Muñoz is a member of the House Finance Committee, which appoints subcommittees to examine each state agency’s section of the budget. She and four other members of the Alaska House of Representatives heard from Chancellor John Pugh and Provost Richard Caulfield during the meeting about UAS’ enrollment, objectives, programs and partnerships.
“Partnerships are the key,” Caulfield said. “You can see from what’s listed here the array of partnerships that UAS has. We’re a small institution. … We’re effective only when we’re able to work with employers.”
Among the partnerships Caulfield mentioned are those with other University of Alaska schools, including the larger institutions in Anchorage and Fairbanks as well as smaller colleges around the state, as well as with the Alaska Marine Highway System, the Alaska Miners Association, Yukon College and other schools in Canada, and the United States Forest Service.
One prominent program Caulfield talked about in some detail is the Center for Mine Training, which provides distance courses for high school students interested in mining careers. He mentioned Gov. Sean Parnell’s visit last month to the UAS campus in Juneau to speak at an introductory course for the program.
“We really appreciated the governor coming out and underscoring the importance of that opportunity,” said Caulfield.
According to statistics presented by Pugh, some 70 percent of students at UAS are part-time. Pugh and Caulfield commented on the “nontraditional” student population at the school.
“We know we’re small, but I think we also have … a place in the system that I think is very important for certain students,” Pugh said.
Caulfield described UAS as filling the role of a community college as well as being a university.

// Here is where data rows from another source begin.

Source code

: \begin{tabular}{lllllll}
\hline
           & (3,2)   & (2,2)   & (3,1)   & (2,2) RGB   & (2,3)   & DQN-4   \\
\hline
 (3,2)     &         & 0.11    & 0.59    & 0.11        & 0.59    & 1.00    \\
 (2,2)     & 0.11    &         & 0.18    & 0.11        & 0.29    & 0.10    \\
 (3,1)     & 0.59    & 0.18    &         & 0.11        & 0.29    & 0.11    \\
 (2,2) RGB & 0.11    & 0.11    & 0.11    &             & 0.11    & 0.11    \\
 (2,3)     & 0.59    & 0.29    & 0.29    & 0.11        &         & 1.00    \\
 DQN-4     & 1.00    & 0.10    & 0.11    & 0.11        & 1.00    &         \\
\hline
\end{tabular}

“Most universities in the Lower 48 states have four or five community colleges nearby,” Caulfield remarked. “Well, we don’t have that. We have the responsibility to meet that very, very broad mission.”
The subcommittee and university representatives also looked at budget numbers for the UAS campuses in Juneau, Ketchikan and Sitka, but were frustrated by the lack of data on what was budgeted in fiscal year 2012 versus what was actually spent.
Muñoz said she wants to see that data for the subcommittee to review in future.
At the end of the meeting, Muñoz thanked Pugh and Caulfield for appearing.
“It’s been a very interesting conversation,” Muñoz said. “I really appreciate the work that you put into the presentations.”
Muñoz’s other Finance subcommittee, which is looking at the Alaska Department of Environmental Conservation’s share of the budget, also met on Tuesday.